If this isn’t a clear reason to support EWG’s work on toxics, I don’t know what is.
No one else out there is doing the kind of work that EWG is doing—no one else is telling us exactly what’s contained in all these products, foods, and even in our tap water.
EWG reaches people. And we’ve reached millions of them. We can reach tens of millions more. And when we do, they will shift enormous consumer markets in the direction of environmental and human health.
We know that people think of the “environment” on a bad air day.
We want them to think of the environment on a bad hair day, as well.
Because in EWG’s view, an environmentalist is someone whose health concerns legitimately extend from the chemicals in smog to the chemicals in shampoo.
We are here tonight because for two-decades the Environmental Working Group has been at the forefront of the pollution debate in the United States.
EWG has spent much of the last decade working to reframe the very notion of pollution.
The breakthrough was EWG’s decision to test pollution in people, and the profound impact that work has had on the global debate about toxic chemicals.
We found persistent and toxic flame retardants in human breast milk, toxic cosmetic ingredients in the blood of teenage girls, a disturbing plethora of heavy metals, neurotoxins, carcinogens and other chronic disease agents circulating through human umbilical cords to babies in their mothers’ wombs.
All in all, EWG has tested the blood of 15,000 people. This landmark biomonitoring research has allowed us to connect with people in ways immediately relevant to people’s daily lives.
Not all of us can do much about the chemicals that billow out of a refinery or dump into our streams.
And few of us live in sight of coal-burning power plants, but all of us apply a half-dozen or more personal care products with dozens of chemical ingredients to our skin each day.
All of us use cleaners that may emit dozens of chemicals into the air directly in front of our face.
All of us ingest pesticides, packaging chemicals and other substances as we eat and drink each day.
We can all do something about those exposures.

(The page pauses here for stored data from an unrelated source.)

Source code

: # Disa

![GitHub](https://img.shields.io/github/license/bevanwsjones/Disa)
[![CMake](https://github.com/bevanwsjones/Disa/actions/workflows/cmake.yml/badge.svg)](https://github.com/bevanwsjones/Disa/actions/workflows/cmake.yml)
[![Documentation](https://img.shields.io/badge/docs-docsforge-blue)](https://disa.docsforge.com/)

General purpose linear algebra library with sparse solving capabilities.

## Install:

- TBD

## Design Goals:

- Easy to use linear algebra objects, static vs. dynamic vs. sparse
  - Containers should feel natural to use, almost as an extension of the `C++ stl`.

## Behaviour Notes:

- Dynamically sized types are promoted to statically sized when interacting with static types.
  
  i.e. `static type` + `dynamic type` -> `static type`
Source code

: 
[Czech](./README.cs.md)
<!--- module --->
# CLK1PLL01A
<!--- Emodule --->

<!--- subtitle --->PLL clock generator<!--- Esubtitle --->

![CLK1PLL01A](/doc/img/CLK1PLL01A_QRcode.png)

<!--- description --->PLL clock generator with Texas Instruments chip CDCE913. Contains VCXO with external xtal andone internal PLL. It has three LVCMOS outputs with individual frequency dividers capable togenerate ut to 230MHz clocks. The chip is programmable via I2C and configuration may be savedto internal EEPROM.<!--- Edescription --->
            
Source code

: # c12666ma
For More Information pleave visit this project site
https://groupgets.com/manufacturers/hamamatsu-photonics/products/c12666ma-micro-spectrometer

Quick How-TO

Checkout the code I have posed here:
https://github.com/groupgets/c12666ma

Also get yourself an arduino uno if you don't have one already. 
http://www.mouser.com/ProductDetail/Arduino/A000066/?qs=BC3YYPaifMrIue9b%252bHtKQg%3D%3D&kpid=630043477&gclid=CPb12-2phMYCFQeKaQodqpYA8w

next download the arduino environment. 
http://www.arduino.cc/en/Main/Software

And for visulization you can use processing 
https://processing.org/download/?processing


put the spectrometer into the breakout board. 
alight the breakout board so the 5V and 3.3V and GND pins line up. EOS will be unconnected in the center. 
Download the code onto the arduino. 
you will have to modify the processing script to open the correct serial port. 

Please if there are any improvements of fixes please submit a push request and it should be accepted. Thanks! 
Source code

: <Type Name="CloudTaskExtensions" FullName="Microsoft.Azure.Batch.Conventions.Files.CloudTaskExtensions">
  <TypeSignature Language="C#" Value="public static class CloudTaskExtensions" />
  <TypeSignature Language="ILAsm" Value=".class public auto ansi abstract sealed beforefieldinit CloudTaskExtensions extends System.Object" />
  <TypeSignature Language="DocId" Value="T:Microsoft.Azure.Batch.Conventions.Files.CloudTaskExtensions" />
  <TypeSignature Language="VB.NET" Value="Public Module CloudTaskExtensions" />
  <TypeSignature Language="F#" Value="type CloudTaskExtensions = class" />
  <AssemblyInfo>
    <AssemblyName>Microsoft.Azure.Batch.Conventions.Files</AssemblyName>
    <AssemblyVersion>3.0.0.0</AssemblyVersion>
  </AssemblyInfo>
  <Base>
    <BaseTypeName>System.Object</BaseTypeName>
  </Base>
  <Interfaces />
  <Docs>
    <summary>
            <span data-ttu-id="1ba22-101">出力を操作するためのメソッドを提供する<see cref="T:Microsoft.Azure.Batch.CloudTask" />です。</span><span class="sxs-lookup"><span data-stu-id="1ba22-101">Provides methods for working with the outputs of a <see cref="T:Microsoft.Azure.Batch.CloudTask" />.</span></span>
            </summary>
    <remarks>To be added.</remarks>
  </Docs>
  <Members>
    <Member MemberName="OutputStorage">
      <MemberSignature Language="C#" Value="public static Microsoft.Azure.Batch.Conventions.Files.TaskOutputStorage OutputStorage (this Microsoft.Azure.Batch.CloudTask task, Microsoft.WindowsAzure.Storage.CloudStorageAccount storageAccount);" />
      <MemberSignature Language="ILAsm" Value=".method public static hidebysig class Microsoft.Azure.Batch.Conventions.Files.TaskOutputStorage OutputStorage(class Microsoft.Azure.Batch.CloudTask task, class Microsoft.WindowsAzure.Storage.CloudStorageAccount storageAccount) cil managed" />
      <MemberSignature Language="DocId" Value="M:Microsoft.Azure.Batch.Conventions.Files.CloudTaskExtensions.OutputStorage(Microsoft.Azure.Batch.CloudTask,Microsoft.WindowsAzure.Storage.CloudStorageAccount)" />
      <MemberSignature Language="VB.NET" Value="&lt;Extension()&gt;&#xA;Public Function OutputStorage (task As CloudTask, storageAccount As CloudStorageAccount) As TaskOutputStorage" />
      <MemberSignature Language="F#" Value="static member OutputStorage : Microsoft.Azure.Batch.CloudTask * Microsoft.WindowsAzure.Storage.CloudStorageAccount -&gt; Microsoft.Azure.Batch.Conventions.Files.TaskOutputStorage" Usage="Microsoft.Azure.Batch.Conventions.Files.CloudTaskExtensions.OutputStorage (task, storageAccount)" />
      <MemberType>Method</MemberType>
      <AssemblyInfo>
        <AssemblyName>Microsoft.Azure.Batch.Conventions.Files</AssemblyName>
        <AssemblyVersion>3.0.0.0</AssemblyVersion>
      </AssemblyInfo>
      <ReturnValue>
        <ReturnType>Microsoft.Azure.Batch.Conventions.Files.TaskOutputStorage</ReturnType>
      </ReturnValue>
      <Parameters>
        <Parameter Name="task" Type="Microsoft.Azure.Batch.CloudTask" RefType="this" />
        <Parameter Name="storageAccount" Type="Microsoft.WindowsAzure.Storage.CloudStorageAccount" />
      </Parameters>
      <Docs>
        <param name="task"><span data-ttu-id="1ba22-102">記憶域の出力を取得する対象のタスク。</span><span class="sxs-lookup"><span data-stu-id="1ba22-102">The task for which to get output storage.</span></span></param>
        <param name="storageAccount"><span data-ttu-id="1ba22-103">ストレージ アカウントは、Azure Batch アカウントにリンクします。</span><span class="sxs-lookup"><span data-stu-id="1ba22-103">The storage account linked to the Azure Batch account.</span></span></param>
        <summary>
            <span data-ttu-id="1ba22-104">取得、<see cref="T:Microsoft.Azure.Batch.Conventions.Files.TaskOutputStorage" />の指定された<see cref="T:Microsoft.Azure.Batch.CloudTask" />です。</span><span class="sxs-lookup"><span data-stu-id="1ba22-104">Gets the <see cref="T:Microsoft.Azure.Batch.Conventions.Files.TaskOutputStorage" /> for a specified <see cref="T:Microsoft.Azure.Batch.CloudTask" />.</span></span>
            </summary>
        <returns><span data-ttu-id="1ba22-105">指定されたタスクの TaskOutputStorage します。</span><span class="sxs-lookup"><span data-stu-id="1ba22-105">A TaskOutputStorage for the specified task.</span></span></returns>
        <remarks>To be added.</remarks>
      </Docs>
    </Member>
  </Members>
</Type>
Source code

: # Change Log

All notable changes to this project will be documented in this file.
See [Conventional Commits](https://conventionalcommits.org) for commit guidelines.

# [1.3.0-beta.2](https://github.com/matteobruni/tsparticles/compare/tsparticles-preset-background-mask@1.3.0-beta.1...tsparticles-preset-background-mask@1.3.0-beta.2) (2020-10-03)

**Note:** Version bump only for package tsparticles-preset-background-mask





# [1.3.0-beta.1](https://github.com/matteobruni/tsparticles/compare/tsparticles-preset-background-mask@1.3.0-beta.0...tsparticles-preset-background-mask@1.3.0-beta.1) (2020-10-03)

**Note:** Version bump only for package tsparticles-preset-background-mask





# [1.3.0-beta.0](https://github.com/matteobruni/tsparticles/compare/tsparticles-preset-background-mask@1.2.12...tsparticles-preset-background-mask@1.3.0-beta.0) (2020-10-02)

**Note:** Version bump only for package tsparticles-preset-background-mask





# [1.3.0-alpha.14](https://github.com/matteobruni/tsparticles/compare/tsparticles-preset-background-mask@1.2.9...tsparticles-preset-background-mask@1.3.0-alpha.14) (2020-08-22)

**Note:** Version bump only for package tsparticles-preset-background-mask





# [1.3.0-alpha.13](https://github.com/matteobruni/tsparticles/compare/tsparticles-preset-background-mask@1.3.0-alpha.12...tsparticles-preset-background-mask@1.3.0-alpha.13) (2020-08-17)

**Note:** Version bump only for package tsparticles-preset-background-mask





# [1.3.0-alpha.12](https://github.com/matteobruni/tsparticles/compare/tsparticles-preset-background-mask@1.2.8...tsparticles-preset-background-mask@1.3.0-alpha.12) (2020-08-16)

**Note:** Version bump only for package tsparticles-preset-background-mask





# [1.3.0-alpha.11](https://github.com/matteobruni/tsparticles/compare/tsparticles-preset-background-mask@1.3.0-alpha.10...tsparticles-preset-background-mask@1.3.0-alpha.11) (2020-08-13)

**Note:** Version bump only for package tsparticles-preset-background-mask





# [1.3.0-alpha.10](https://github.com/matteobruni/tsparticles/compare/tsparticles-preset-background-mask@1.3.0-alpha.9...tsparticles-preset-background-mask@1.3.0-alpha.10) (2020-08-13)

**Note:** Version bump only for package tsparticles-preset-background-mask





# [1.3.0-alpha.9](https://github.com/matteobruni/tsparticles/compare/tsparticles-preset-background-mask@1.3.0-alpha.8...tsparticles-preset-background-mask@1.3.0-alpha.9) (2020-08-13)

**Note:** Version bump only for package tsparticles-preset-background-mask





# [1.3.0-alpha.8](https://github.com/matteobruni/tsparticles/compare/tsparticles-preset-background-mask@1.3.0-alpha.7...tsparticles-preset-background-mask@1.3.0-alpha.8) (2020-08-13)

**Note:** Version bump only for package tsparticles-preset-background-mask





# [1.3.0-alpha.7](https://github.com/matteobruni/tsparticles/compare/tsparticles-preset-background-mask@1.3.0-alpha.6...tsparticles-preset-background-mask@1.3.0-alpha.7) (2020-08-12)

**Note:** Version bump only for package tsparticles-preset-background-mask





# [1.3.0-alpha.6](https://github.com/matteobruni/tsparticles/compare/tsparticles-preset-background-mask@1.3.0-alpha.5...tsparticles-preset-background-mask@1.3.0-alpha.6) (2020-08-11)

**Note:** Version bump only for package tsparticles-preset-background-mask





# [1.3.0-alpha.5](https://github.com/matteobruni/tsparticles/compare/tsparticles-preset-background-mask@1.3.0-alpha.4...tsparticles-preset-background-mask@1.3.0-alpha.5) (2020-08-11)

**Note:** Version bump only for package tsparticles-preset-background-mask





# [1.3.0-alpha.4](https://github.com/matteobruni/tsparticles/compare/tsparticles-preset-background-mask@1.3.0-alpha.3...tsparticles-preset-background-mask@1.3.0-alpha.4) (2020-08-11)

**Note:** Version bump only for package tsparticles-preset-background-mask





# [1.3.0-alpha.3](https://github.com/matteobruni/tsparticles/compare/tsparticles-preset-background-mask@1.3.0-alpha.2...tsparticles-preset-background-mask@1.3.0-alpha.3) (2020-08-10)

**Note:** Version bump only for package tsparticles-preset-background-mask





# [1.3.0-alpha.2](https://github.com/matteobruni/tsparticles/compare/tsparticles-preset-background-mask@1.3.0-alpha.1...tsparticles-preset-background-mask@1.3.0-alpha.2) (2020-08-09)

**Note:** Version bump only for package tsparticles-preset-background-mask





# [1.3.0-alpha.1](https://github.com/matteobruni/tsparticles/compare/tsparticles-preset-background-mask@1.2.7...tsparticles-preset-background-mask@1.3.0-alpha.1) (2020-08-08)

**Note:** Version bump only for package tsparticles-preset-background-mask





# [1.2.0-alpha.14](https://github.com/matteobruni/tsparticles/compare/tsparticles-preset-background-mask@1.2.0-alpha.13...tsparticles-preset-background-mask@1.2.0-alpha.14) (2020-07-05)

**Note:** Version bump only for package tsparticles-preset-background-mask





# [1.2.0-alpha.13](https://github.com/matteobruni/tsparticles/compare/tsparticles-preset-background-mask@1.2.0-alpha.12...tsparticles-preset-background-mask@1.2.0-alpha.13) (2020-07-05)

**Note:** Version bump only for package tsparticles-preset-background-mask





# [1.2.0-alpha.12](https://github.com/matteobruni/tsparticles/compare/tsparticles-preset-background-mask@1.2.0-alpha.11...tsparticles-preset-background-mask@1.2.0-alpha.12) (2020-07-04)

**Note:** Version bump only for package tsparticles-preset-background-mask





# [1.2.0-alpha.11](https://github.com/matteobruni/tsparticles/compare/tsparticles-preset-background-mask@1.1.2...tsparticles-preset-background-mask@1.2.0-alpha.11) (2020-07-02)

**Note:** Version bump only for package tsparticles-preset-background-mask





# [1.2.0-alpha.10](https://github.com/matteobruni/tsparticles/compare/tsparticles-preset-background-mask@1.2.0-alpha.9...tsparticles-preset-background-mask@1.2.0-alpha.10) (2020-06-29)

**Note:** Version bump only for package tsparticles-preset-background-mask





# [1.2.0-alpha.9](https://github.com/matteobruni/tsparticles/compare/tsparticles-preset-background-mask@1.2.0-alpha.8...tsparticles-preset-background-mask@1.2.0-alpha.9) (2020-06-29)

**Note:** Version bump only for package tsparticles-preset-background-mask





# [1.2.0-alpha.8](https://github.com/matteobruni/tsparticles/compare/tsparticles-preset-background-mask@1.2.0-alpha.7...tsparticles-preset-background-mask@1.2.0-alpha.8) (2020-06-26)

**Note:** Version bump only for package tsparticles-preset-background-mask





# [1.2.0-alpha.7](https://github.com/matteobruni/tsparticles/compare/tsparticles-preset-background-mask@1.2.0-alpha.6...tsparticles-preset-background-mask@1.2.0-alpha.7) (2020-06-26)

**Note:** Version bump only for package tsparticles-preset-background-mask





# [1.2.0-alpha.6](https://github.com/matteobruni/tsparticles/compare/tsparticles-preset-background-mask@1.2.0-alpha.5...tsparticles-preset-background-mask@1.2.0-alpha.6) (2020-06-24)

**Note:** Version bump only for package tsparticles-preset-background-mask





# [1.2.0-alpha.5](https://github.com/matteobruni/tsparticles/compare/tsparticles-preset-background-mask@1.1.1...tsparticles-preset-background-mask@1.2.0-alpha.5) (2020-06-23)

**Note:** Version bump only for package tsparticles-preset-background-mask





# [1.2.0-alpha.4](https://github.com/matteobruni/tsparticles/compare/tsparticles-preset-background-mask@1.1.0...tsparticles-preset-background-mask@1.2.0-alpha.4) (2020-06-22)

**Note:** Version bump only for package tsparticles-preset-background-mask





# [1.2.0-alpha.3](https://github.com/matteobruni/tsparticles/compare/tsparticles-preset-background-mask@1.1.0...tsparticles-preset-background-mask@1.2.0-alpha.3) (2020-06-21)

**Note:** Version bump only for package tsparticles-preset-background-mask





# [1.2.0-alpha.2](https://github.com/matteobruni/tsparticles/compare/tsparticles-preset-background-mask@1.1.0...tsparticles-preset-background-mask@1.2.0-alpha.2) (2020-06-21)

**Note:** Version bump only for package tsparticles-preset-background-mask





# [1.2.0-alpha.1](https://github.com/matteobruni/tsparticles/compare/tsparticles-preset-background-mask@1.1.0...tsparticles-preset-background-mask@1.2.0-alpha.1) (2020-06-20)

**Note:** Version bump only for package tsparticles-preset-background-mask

I challenge you tonight to go home and look up your products in EWG’s Skin Deep, an online database that contains information and online safety assessments for: over 70,000 products and almost 3,000 brands and has been searched over 300 million times since its launch.
EWG’s Skin Deep fills in where industry and government leave off.
But, EWG doesn’t stop at giving you the tools you need to make better decisions for your family.
They are on Capitol Hill every day fighting for reform of our broken toxics law and working to make sure that the chemicals we bring into our home are safe. They are trying to change the game for everyone.
We all need EWG to keep us safe and healthy.
My father taught me that taking care of our environment is the best way to take care of ourselves.
It’s a lesson I’m teaching my children too.
With EWG’s research and advocacy I know we’ll all be equipped to do just that.